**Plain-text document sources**
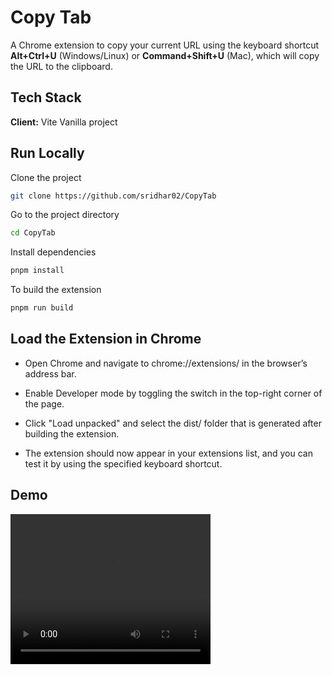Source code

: # Copy Tab

A Chrome extension to copy your current URL using the keyboard shortcut **Alt+Ctrl+U** (Windows/Linux) or **Command+Shift+U** (Mac), which will copy the URL to the clipboard.

## Tech Stack

**Client:** Vite Vanilla project

## Run Locally

Clone the project

```bash
git clone https://github.com/sridhar02/CopyTab
```

Go to the project directory

```bash
cd CopyTab
```
Install dependencies

```bash
pnpm install
```

To build the extension

```bash
pnpm run build
```

## Load the Extension in Chrome

- Open Chrome and navigate to chrome://extensions/ in the browser’s address bar.

- Enable Developer mode by toggling the switch in the top-right corner of the page.

- Click "Load unpacked" and select the dist/ folder that is generated after building the extension.

- The extension should now appear in your extensions list, and you can test it by using the specified keyboard shortcut.

## Demo

<video src="./copytab-demo.mp4"  width="320" height="240" controls/>


## Authors

- [@sridhar02](https://github.com/sridhar02)

## License

[MIT](https://choosealicense.com/licenses/mit/)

**What you are asked to do**
Starting with the top line, write out all the data above exactly; keep the pictures out.

**The answer**
Source code

: # Copy Tab

A Chrome extension to copy your current URL using the keyboard shortcut **Alt+Ctrl+U** (Windows/Linux) or **Command+Shift+U** (Mac), which will copy the URL to the clipboard.

## Tech Stack

**Client:** Vite Vanilla project

## Run Locally

Clone the project

```bash
git clone https://github.com/sridhar02/CopyTab
```

Go to the project directory

```bash
cd CopyTab
```
Install dependencies

```bash
pnpm install
```

To build the extension

```bash
pnpm run build
```

## Load the Extension in Chrome

- Open Chrome and navigate to chrome://extensions/ in the browser’s address bar.

- Enable Developer mode by toggling the switch in the top-right corner of the page.

- Click "Load unpacked" and select the dist/ folder that is generated after building the extension.

- The extension should now appear in your extensions list, and you can test it by using the specified keyboard shortcut.

## Demo

<video src="./copytab-demo.mp4"  width="320" height="240" controls/>


## Authors

- [@sridhar02](https://github.com/sridhar02)

## License

[MIT](https://choosealicense.com/licenses/mit/)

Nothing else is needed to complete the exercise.